Mr. Trout is, by dint of being the unequivocal best player in baseball over his career to date, always interesting. When he's great, there's lots to write about, and when he's anything less than great, it's interesting to delve into why he's departing from his normal dominance. In August, Mike Trout was less than great. Amusingly, he was almost precisely average offensively, with a .215/.352/.337 triple slash that corresponded to a 101 wRC+, but given that he owns a career wRC+ of 166, it qualifies as underperformance.
That led to a bunch of articles. Here's the always great Jeff Sullivan at FanGraphs, talking about a wrist injury and lack of balls pulled with authority in the month. If you're looking for something a little more traditional, here's an LA Times calling the month "startling" and "cold", and here's another newspaper story describing it as "dismal" and "meager". There were a few things at play here -- Trout's downturn in production coincided almost perfectly with the start of August, making this slump stick out on his stat page where previous slumps have hidden themselves in the calendar -- but it was clear that Trout was struggling.

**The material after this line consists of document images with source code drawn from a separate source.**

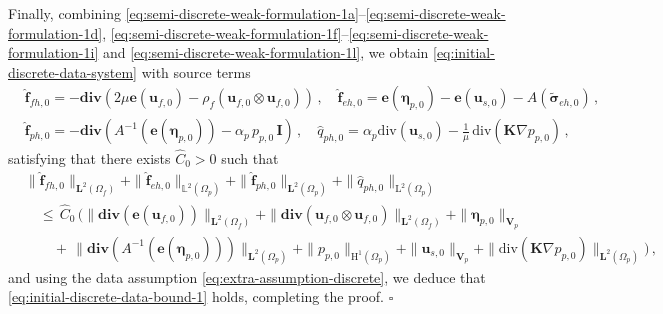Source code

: \documentclass[11pt]{article}
\numberwithin{equation}{section}
\newcommand{\ds}{\displaystyle}
\newcommand{\bbeta}{{\boldsymbol\eta}}
\newcommand{\bsi}{{\boldsymbol\sigma}}
\newcommand{\bSigma}{{\boldsymbol\Sigma}}
\newcommand{\f}{\mathbf{f}}
\newcommand{\bu}{\mathbf{u}}
\newcommand{\be}{{\mathbf{e}}}
\newcommand{\0}{{\mathbf{0}}}
\def\bK{\mathbf{K}}
\def\bI{\mathbf{I}}
\def\bV{\mathbf{V}}
\newcommand{\bL}{\mathbf{L}}
\newcommand\bH{\mathbf{H}}
\newcommand\bbL{\mathbb{L}}
\def\H{\mathrm{H}}
\def\L{\mathrm{L}}
\def\bdiv{\mathbf{div}}
\def\div{\mathrm{div}}
\def\wh{\widehat}
\newenvironment{proof}{\noindent{\it Proof.}}{\hfill$\square$}
\numberwithin{equation}{section}
\begin{document}
\begin{proof}
Finally, combining \eqref{eq:semi-discrete-weak-formulation-1a}--\eqref{eq:semi-discrete-weak-formulation-1d}, \eqref{eq:semi-discrete-weak-formulation-1f}--\eqref{eq:semi-discrete-weak-formulation-1i} and \eqref{eq:semi-discrete-weak-formulation-1l}, we obtain \eqref{eq:initial-discrete-data-system} with source terms
%
\begin{align*}
& \wh{\f}_{fh,0} = -\bdiv(2\mu\be(\bu_{f,0}) - \rho_f(\bu_{f,0}\otimes \bu_{f,0})) \,,\quad 
\wh{\f}_{eh,0} =\be(\bbeta_{p,0}) - \be(\bu_{s,0}) - A(\widetilde\bsi_{eh,0}) \,, \\ \nonumber
& \wh{\f}_{ph,0} = - \bdiv(A^{-1}(\be(\bbeta_{p,0})) - \alpha_p\,p_{p,0}\,\bI) \,,\quad 
\wh{q}_{ph,0} = \alpha_p \div (\bu_{s,0}) - \frac{1}{\mu}\,\div(\bK\nabla p_{p,0}) \,,
\end{align*}
%
satisfying that there exists $\wh{C}_0 > 0$ such that
\begin{align}
&\|\wh{\f}_{fh,0}\|_{\bL^2(\Omega_f)} 
+ \|\wh{\f}_{eh,0}\|_{\bbL^2(\Omega_p)} 
+ \|\wh{\f}_{ph,0}\|_{\bL^2(\Omega_p)} 
+ \|\wh{q}_{ph,0}\|_{\L^2(\Omega_p)} \nonumber \\
&\ds\quad \leq\,
\wh{C}_0\,\Big(\|\bdiv(\be(\bu_{f,0}))\|_{\bL^{2}(\Omega_f)} 
+ \|\bdiv(\bu_{f,0}\otimes\bu_{f,0})\|_{\bL^{2}(\Omega_f)} 
+ \|\bbeta_{p,0}\|_{\bV_p} \nonumber \\
&\qquad +\, \|\bdiv(A^{-1}(\be(\bbeta_{p,0})))\|_{\bL^2(\Omega_p)}
+ \|p_{p,0}\|_{\H^1(\Omega_p)} 
+ \|\bu_{s,0}\|_{\bV_p}
+ \|\div(\bK\nabla p_{p,0})\|_{\bL^2(\Omega_p)}\Big) \,, 
\label{eq: discrete initial data bound-1}
\end{align}
and using the data assumption \eqref{eq:extra-assumption-discrete}, we deduce that \eqref{eq:initial-discrete-data-bound-1} holds, completing the proof.
\end{proof}
\end{document}
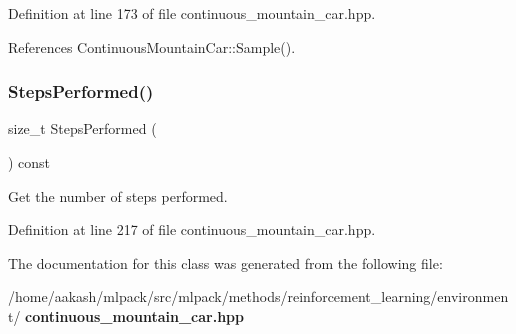 Definition at line 173 of file continuous\+\_\+mountain\+\_\+car.\+hpp.



References Continuous\+Mountain\+Car\+::\+Sample().

\mbox{\label{classmlpack_1_1rl_1_1ContinuousMountainCar_a5fe06563064ebcee88c593e1673f03d4}} 
\subsubsection{Steps\+Performed()}
{\footnotesize\ttfamily size\+\_\+t Steps\+Performed (\begin{DoxyParamCaption}{ }\end{DoxyParamCaption}) const\hspace{0.3cm}{\ttfamily [inline]}}



Get the number of steps performed. 



Definition at line 217 of file continuous\+\_\+mountain\+\_\+car.\+hpp.



The documentation for this class was generated from the following file\+:\begin{DoxyCompactItemize}
\item 
/home/aakash/mlpack/src/mlpack/methods/reinforcement\+\_\+learning/environment/\textbf{ continuous\+\_\+mountain\+\_\+car.\+hpp}\end{DoxyCompactItemize}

Amusingly, Jeff's article was published precisely on September 1st. That night, Trout went 1-for-3 with a single and two walks in a win over the A's, starting a resurgent month. From that game through Monday, he's hit at a .258/.385/.613 clip, good for a 167 wRC+, almost precisely equal to his career average.
As Jeff identified, Trout wasn't pulling the ball. Wrist injuries are complicated, and it's not a simple "A therefore B" relationship between them and pull power, but it's a reasonable inference to make (Here's a Hardball Times article that goes into some depth on that topic, if you're interested). Here are three spray charts of Trout's balls in play for March through July, August, and September thus far.
The difference between the first and the second is obvious, but just as obvious is that something has returned in September. With six home runs, four of which were hit to left field and five of which came in the last ten days, it's not difficult to conclude that Trout merely needed some time to recuperate and regain some wrist strength, and once he did his power returned. They haven't been cheap dingers either; they've averaged 402.7 feet of true distance, per ESPN's www.hittrackeronline.com, just below a season average of 408.7.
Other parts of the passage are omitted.